• Dataset extract:
▽

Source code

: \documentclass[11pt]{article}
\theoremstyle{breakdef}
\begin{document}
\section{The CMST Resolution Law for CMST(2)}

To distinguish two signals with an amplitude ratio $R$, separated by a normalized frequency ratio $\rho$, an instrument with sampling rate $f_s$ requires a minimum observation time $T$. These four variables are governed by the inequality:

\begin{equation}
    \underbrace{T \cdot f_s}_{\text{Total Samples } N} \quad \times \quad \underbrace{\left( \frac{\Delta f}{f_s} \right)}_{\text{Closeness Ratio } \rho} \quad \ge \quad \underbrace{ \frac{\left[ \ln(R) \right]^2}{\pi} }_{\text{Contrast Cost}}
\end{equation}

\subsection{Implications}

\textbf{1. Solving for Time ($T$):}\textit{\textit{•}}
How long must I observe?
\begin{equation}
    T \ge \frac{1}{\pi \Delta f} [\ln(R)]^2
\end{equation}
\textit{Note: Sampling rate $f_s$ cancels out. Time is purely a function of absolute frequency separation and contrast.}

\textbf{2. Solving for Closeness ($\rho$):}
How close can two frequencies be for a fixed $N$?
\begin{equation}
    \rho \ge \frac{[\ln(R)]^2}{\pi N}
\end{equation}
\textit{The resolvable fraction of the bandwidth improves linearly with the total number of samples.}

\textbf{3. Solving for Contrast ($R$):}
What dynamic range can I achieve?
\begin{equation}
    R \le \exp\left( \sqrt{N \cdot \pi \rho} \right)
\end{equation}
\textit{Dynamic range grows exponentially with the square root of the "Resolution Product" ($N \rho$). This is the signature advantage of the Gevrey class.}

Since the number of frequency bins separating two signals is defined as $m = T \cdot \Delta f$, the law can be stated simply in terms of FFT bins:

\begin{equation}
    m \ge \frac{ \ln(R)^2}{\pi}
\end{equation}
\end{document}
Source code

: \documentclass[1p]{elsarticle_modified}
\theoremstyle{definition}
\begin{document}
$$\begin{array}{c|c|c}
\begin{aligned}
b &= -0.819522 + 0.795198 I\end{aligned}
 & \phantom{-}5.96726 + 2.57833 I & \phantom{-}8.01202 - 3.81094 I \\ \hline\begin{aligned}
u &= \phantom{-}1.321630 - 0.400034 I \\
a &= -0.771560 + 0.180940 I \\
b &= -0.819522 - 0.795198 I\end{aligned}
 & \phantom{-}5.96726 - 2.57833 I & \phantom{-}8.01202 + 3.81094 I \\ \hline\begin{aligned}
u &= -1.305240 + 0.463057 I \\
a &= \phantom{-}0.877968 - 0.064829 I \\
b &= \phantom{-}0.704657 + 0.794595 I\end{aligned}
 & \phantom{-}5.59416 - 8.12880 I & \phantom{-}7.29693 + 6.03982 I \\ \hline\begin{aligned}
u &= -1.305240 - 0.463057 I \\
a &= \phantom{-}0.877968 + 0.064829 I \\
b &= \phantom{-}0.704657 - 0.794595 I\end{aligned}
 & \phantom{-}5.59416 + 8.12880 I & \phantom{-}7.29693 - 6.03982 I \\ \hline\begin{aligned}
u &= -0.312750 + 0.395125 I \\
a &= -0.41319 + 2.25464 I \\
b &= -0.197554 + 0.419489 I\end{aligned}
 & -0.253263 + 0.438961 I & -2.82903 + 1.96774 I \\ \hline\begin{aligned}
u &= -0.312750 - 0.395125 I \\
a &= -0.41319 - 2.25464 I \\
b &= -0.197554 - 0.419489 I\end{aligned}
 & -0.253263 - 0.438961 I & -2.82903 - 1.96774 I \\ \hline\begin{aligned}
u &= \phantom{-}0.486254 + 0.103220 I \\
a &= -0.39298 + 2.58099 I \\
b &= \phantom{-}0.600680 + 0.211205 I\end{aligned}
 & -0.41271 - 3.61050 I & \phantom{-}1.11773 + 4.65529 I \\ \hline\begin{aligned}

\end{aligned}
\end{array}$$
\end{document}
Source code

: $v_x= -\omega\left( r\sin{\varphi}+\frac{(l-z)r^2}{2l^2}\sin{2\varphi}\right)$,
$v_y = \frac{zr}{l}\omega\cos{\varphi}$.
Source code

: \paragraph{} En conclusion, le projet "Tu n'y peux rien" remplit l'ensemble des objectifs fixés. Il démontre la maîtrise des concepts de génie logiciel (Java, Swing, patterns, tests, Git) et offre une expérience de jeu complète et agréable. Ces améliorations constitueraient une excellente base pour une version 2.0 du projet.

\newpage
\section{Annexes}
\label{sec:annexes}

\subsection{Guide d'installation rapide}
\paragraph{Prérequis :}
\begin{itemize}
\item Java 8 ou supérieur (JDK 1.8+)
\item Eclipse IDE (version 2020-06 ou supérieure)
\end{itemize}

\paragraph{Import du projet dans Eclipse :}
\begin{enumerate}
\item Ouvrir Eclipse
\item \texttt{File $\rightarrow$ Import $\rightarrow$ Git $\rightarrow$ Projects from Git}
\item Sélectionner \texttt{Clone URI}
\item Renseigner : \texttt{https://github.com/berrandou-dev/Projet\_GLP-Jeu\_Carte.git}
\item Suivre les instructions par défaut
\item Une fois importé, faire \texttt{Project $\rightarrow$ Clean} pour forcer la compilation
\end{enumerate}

△

• Work instructions: Each line above is to be set down again verbatim.

• Solution to this problem:
Source code

: \documentclass[11pt]{article}
\theoremstyle{breakdef}
\begin{document}
\section{The CMST Resolution Law for CMST(2)}

To distinguish two signals with an amplitude ratio $R$, separated by a normalized frequency ratio $\rho$, an instrument with sampling rate $f_s$ requires a minimum observation time $T$. These four variables are governed by the inequality:

\begin{equation}
    \underbrace{T \cdot f_s}_{\text{Total Samples } N} \quad \times \quad \underbrace{\left( \frac{\Delta f}{f_s} \right)}_{\text{Closeness Ratio } \rho} \quad \ge \quad \underbrace{ \frac{\left[ \ln(R) \right]^2}{\pi} }_{\text{Contrast Cost}}
\end{equation}

\subsection{Implications}

\textbf{1. Solving for Time ($T$):}\textit{\textit{•}}
How long must I observe?
\begin{equation}
    T \ge \frac{1}{\pi \Delta f} [\ln(R)]^2
\end{equation}
\textit{Note: Sampling rate $f_s$ cancels out. Time is purely a function of absolute frequency separation and contrast.}

\textbf{2. Solving for Closeness ($\rho$):}
How close can two frequencies be for a fixed $N$?
\begin{equation}
    \rho \ge \frac{[\ln(R)]^2}{\pi N}
\end{equation}
\textit{The resolvable fraction of the bandwidth improves linearly with the total number of samples.}

\textbf{3. Solving for Contrast ($R$):}
What dynamic range can I achieve?
\begin{equation}
    R \le \exp\left( \sqrt{N \cdot \pi \rho} \right)
\end{equation}
\textit{Dynamic range grows exponentially with the square root of the "Resolution Product" ($N \rho$). This is the signature advantage of the Gevrey class.}

Since the number of frequency bins separating two signals is defined as $m = T \cdot \Delta f$, the law can be stated simply in terms of FFT bins:

\begin{equation}
    m \ge \frac{ \ln(R)^2}{\pi}
\end{equation}
\end{document}
Source code

: \documentclass[1p]{elsarticle_modified}
\theoremstyle{definition}
\begin{document}
$$\begin{array}{c|c|c}
\begin{aligned}
b &= -0.819522 + 0.795198 I\end{aligned}
 & \phantom{-}5.96726 + 2.57833 I & \phantom{-}8.01202 - 3.81094 I \\ \hline\begin{aligned}
u &= \phantom{-}1.321630 - 0.400034 I \\
a &= -0.771560 + 0.180940 I \\
b &= -0.819522 - 0.795198 I\end{aligned}
 & \phantom{-}5.96726 - 2.57833 I & \phantom{-}8.01202 + 3.81094 I \\ \hline\begin{aligned}
u &= -1.305240 + 0.463057 I \\
a &= \phantom{-}0.877968 - 0.064829 I \\
b &= \phantom{-}0.704657 + 0.794595 I\end{aligned}
 & \phantom{-}5.59416 - 8.12880 I & \phantom{-}7.29693 + 6.03982 I \\ \hline\begin{aligned}
u &= -1.305240 - 0.463057 I \\
a &= \phantom{-}0.877968 + 0.064829 I \\
b &= \phantom{-}0.704657 - 0.794595 I\end{aligned}
 & \phantom{-}5.59416 + 8.12880 I & \phantom{-}7.29693 - 6.03982 I \\ \hline\begin{aligned}
u &= -0.312750 + 0.395125 I \\
a &= -0.41319 + 2.25464 I \\
b &= -0.197554 + 0.419489 I\end{aligned}
 & -0.253263 + 0.438961 I & -2.82903 + 1.96774 I \\ \hline\begin{aligned}
u &= -0.312750 - 0.395125 I \\
a &= -0.41319 - 2.25464 I \\
b &= -0.197554 - 0.419489 I\end{aligned}
 & -0.253263 - 0.438961 I & -2.82903 - 1.96774 I \\ \hline\begin{aligned}
u &= \phantom{-}0.486254 + 0.103220 I \\
a &= -0.39298 + 2.58099 I \\
b &= \phantom{-}0.600680 + 0.211205 I\end{aligned}
 & -0.41271 - 3.61050 I & \phantom{-}1.11773 + 4.65529 I \\ \hline\begin{aligned}

\end{aligned}
\end{array}$$
\end{document}
Source code

: $v_x= -\omega\left( r\sin{\varphi}+\frac{(l-z)r^2}{2l^2}\sin{2\varphi}\right)$,
$v_y = \frac{zr}{l}\omega\cos{\varphi}$.
Source code

: \paragraph{} En conclusion, le projet "Tu n'y peux rien" remplit l'ensemble des objectifs fixés. Il démontre la maîtrise des concepts de génie logiciel (Java, Swing, patterns, tests, Git) et offre une expérience de jeu complète et agréable. Ces améliorations constitueraient une excellente base pour une version 2.0 du projet.

\newpage
\section{Annexes}
\label{sec:annexes}

\subsection{Guide d'installation rapide}
\paragraph{Prérequis :}
\begin{itemize}
\item Java 8 ou supérieur (JDK 1.8+)
\item Eclipse IDE (version 2020-06 ou supérieure)
\end{itemize}

\paragraph{Import du projet dans Eclipse :}
\begin{enumerate}
\item Ouvrir Eclipse
\item \texttt{File $\rightarrow$ Import $\rightarrow$ Git $\rightarrow$ Projects from Git}
\item Sélectionner \texttt{Clone URI}
\item Renseigner : \texttt{https://github.com/berrandou-dev/Projet\_GLP-Jeu\_Carte.git}
\item Suivre les instructions par défaut
\item Une fois importé, faire \texttt{Project $\rightarrow$ Clean} pour forcer la compilation
\end{enumerate}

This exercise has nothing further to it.